> Exercise aim: Nothing but the text of the listing, repeated exactly, belongs in the answer; leave the images out.

> Dataset excerpts:

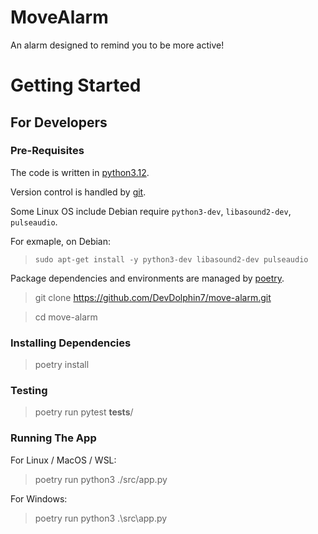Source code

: # MoveAlarm

An alarm designed to remind you to be more active!

# Getting Started

## For Developers

### Pre-Requisites

The code is written in [python3.12](https://www.python.org/downloads/release/python-3123/).

Version control is handled by [git](https://git-scm.com/downloads).

Some Linux OS include Debian require `python3-dev`, `libasound2-dev`, `pulseaudio`.

For exmaple, on Debian:

> `sudo apt-get install -y python3-dev libasound2-dev pulseaudio`

Package dependencies and environments are managed by [poetry](https://python-poetry.org/docs/#installation).

> git clone https://github.com/DevDolphin7/move-alarm.git

> cd move-alarm

### Installing Dependencies

> poetry install

### Testing

> poetry run pytest **tests**/

### Running The App

For Linux / MacOS / WSL:

> poetry run python3 ./src/app.py

For Windows:

> poetry run python3 .\src\app.py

> Answer to the exercise:
Source code

: # MoveAlarm

An alarm designed to remind you to be more active!

# Getting Started

## For Developers

### Pre-Requisites

The code is written in [python3.12](https://www.python.org/downloads/release/python-3123/).

Version control is handled by [git](https://git-scm.com/downloads).

Some Linux OS include Debian require `python3-dev`, `libasound2-dev`, `pulseaudio`.

For exmaple, on Debian:

> `sudo apt-get install -y python3-dev libasound2-dev pulseaudio`

Package dependencies and environments are managed by [poetry](https://python-poetry.org/docs/#installation).

> git clone https://github.com/DevDolphin7/move-alarm.git

> cd move-alarm

### Installing Dependencies

> poetry install

### Testing

> poetry run pytest **tests**/

### Running The App

For Linux / MacOS / WSL:

> poetry run python3 ./src/app.py

For Windows:

> poetry run python3 .\src\app.py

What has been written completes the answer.